How to complete this task
Set down the entries below exactly; drop the pictures.
*** Provided data ***
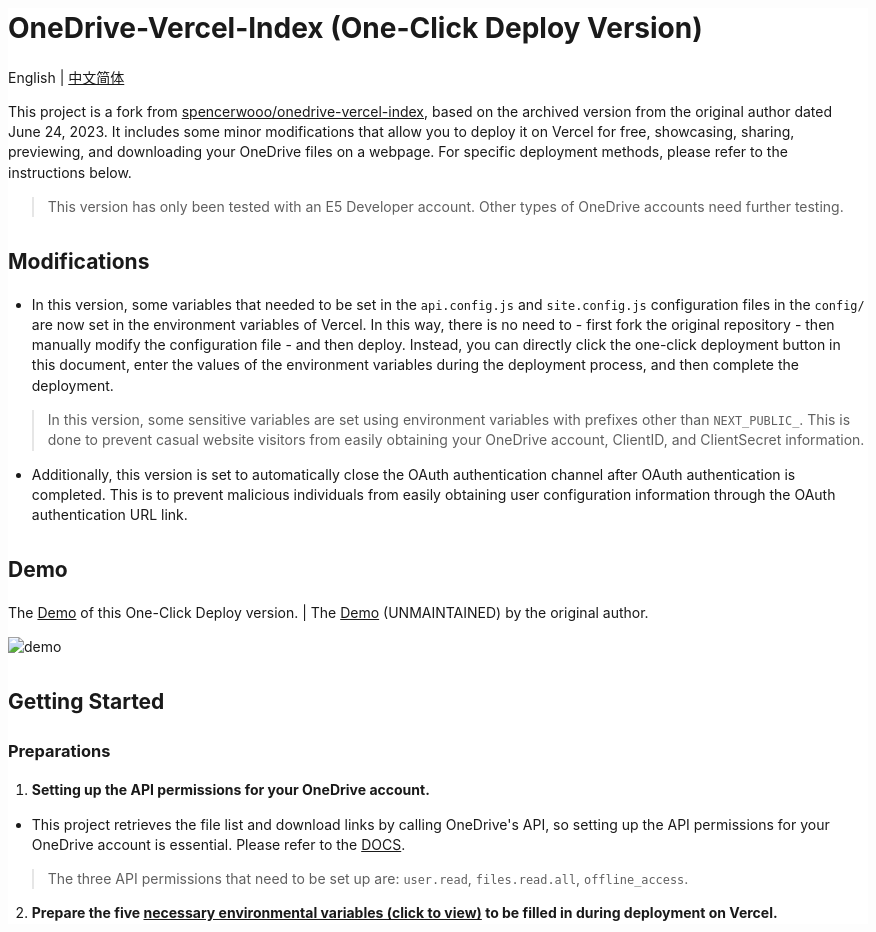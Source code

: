 # OneDrive-Vercel-Index (One-Click Deploy Version)

English | [中文简体](./README.zh-CN.md)

This project is a fork from [spencerwooo/onedrive-vercel-index](https://github.com/spencerwooo/onedrive-vercel-index), based on the archived version from the original author dated June 24, 2023. It includes some minor modifications that allow you to deploy it on Vercel for free, showcasing, sharing, previewing, and downloading your OneDrive files on a webpage. For specific deployment methods, please refer to the instructions below.

> This version has only been tested with an E5 Developer account. Other types of OneDrive accounts need further testing.

## Modifications

- In this version, some variables that needed to be set in the `api.config.js` and `site.config.js` configuration files in the `config/` are now set in the environment variables of Vercel. In this way, there is no need to - first fork the original repository - then manually modify the configuration file - and then deploy. Instead, you can directly click the one-click deployment button in this document, enter the values of the environment variables during the deployment process, and then complete the deployment.

> In this version, some sensitive variables are set using environment variables with prefixes other than `NEXT_PUBLIC_`. This is done to prevent casual website visitors from easily obtaining your OneDrive account, ClientID, and ClientSecret information.

- Additionally, this version is set to automatically close the OAuth authentication channel after OAuth authentication is completed. This is to prevent malicious individuals from easily obtaining user configuration information through the OAuth authentication URL link.

## Demo

The [Demo](https://odi-demo.freeloop.one) of this One-Click Deploy version. | The [Demo](https://drive.swo.moe) (UNMAINTAINED) by the original author.

![demo](./public/demo.png)

## Getting Started

### Preparations

1. **Setting up the API permissions for your OneDrive account.**

- This project retrieves the file list and download links by calling OneDrive's API, so setting up the API permissions for your OneDrive account is essential. Please refer to the [DOCS](https://ovi.swo.moe/docs/advanced#modify-api-permissions).

> The three API permissions that need to be set up are: `user.read`, `files.read.all`, `offline_access`.

2. **Prepare the five [necessary environmental variables (click to view)](#necessary-variables) to be filled in during deployment on Vercel.**
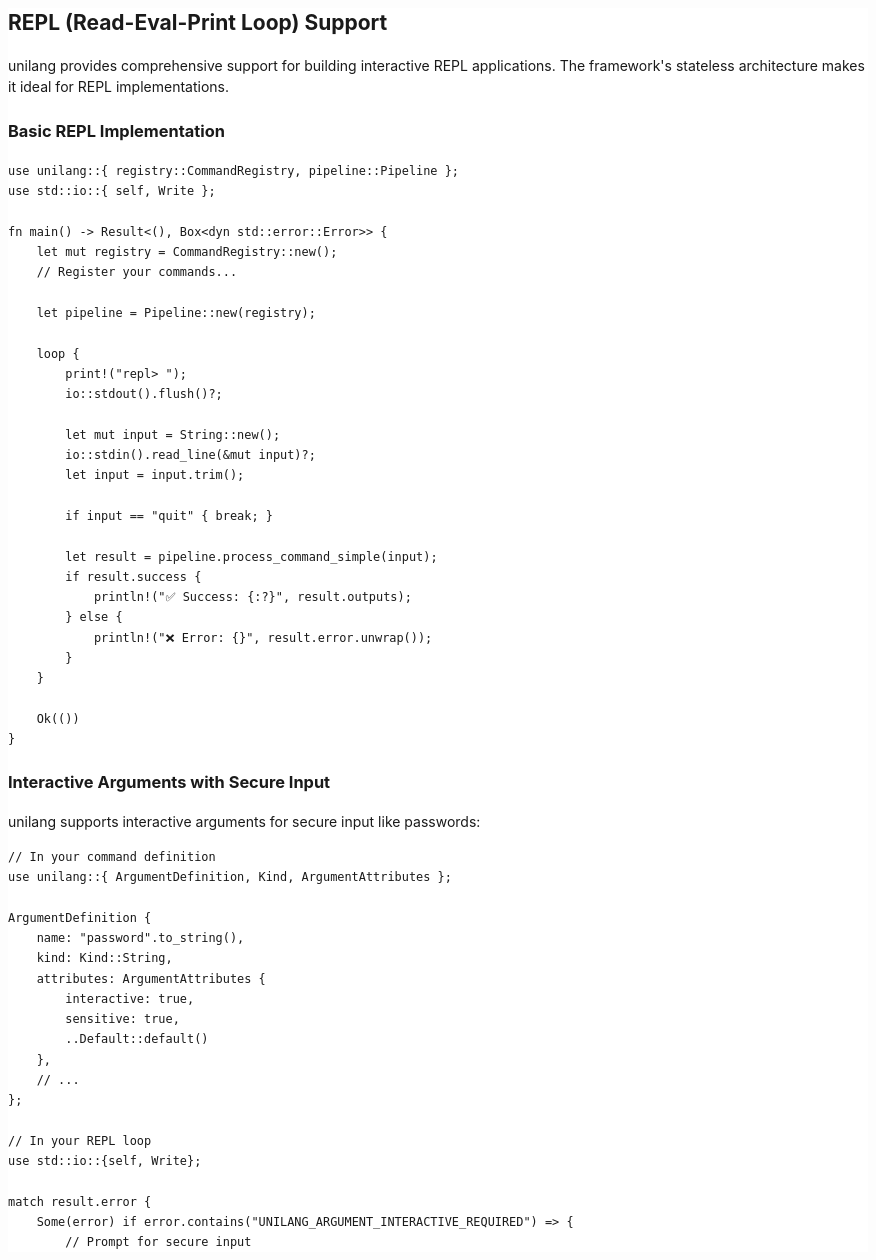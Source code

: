 ## REPL (Read-Eval-Print Loop) Support

unilang provides comprehensive support for building interactive REPL applications. The framework's stateless architecture makes it ideal for REPL implementations.

### Basic REPL Implementation

```rust,ignore
use unilang::{ registry::CommandRegistry, pipeline::Pipeline };
use std::io::{ self, Write };

fn main() -> Result<(), Box<dyn std::error::Error>> {
    let mut registry = CommandRegistry::new();
    // Register your commands...

    let pipeline = Pipeline::new(registry);

    loop {
        print!("repl> ");
        io::stdout().flush()?;

        let mut input = String::new();
        io::stdin().read_line(&mut input)?;
        let input = input.trim();

        if input == "quit" { break; }

        let result = pipeline.process_command_simple(input);
        if result.success {
            println!("✅ Success: {:?}", result.outputs);
        } else {
            println!("❌ Error: {}", result.error.unwrap());
        }
    }

    Ok(())
}
```

### Interactive Arguments with Secure Input

unilang supports interactive arguments for secure input like passwords:

```rust,ignore
// In your command definition
use unilang::{ ArgumentDefinition, Kind, ArgumentAttributes };

ArgumentDefinition {
    name: "password".to_string(),
    kind: Kind::String,
    attributes: ArgumentAttributes {
        interactive: true,
        sensitive: true,
        ..Default::default()
    },
    // ...
};

// In your REPL loop
use std::io::{self, Write};

match result.error {
    Some(error) if error.contains("UNILANG_ARGUMENT_INTERACTIVE_REQUIRED") => {
        // Prompt for secure input
```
*** End of Provided data ***
Expected answer
Source code

: # OneDrive-Vercel-Index (One-Click Deploy Version)

English | [中文简体](./README.zh-CN.md)

This project is a fork from [spencerwooo/onedrive-vercel-index](https://github.com/spencerwooo/onedrive-vercel-index), based on the archived version from the original author dated June 24, 2023. It includes some minor modifications that allow you to deploy it on Vercel for free, showcasing, sharing, previewing, and downloading your OneDrive files on a webpage. For specific deployment methods, please refer to the instructions below.

> This version has only been tested with an E5 Developer account. Other types of OneDrive accounts need further testing.

## Modifications

- In this version, some variables that needed to be set in the `api.config.js` and `site.config.js` configuration files in the `config/` are now set in the environment variables of Vercel. In this way, there is no need to - first fork the original repository - then manually modify the configuration file - and then deploy. Instead, you can directly click the one-click deployment button in this document, enter the values of the environment variables during the deployment process, and then complete the deployment.

> In this version, some sensitive variables are set using environment variables with prefixes other than `NEXT_PUBLIC_`. This is done to prevent casual website visitors from easily obtaining your OneDrive account, ClientID, and ClientSecret information.

- Additionally, this version is set to automatically close the OAuth authentication channel after OAuth authentication is completed. This is to prevent malicious individuals from easily obtaining user configuration information through the OAuth authentication URL link.

## Demo

The [Demo](https://odi-demo.freeloop.one) of this One-Click Deploy version. | The [Demo](https://drive.swo.moe) (UNMAINTAINED) by the original author.

![demo](./public/demo.png)

## Getting Started

### Preparations

1. **Setting up the API permissions for your OneDrive account.**

- This project retrieves the file list and download links by calling OneDrive's API, so setting up the API permissions for your OneDrive account is essential. Please refer to the [DOCS](https://ovi.swo.moe/docs/advanced#modify-api-permissions).

> The three API permissions that need to be set up are: `user.read`, `files.read.all`, `offline_access`.

2. **Prepare the five [necessary environmental variables (click to view)](#necessary-variables) to be filled in during deployment on Vercel.**
Source code

: ## REPL (Read-Eval-Print Loop) Support

unilang provides comprehensive support for building interactive REPL applications. The framework's stateless architecture makes it ideal for REPL implementations.

### Basic REPL Implementation

```rust,ignore
use unilang::{ registry::CommandRegistry, pipeline::Pipeline };
use std::io::{ self, Write };

fn main() -> Result<(), Box<dyn std::error::Error>> {
    let mut registry = CommandRegistry::new();
    // Register your commands...

    let pipeline = Pipeline::new(registry);

    loop {
        print!("repl> ");
        io::stdout().flush()?;

        let mut input = String::new();
        io::stdin().read_line(&mut input)?;
        let input = input.trim();

        if input == "quit" { break; }

        let result = pipeline.process_command_simple(input);
        if result.success {
            println!("✅ Success: {:?}", result.outputs);
        } else {
            println!("❌ Error: {}", result.error.unwrap());
        }
    }

    Ok(())
}
```

### Interactive Arguments with Secure Input

unilang supports interactive arguments for secure input like passwords:

```rust,ignore
// In your command definition
use unilang::{ ArgumentDefinition, Kind, ArgumentAttributes };

ArgumentDefinition {
    name: "password".to_string(),
    kind: Kind::String,
    attributes: ArgumentAttributes {
        interactive: true,
        sensitive: true,
        ..Default::default()
    },
    // ...
};

// In your REPL loop
use std::io::{self, Write};

match result.error {
    Some(error) if error.contains("UNILANG_ARGUMENT_INTERACTIVE_REQUIRED") => {
        // Prompt for secure input
```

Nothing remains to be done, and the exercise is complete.